PROBLEM STATEMENT: Return nothing but the lines from the line containing "int | Radiant Crystals |" through the last line of the records, reproduced exactly.

GIVEN RECORDS:
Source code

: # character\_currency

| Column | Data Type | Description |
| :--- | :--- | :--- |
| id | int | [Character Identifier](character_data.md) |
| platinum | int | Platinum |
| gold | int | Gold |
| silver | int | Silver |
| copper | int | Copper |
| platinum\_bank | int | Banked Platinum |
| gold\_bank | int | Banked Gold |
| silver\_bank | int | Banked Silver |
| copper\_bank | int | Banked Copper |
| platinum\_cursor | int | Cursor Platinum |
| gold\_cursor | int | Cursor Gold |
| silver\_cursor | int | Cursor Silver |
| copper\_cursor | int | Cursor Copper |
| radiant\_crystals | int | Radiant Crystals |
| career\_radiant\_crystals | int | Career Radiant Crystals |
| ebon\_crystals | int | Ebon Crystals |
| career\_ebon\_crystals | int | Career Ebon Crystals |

ANSWER TO THE PROBLEM:
| radiant\_crystals | int | Radiant Crystals |
| career\_radiant\_crystals | int | Career Radiant Crystals |
| ebon\_crystals | int | Ebon Crystals |
| career\_ebon\_crystals | int | Career Ebon Crystals |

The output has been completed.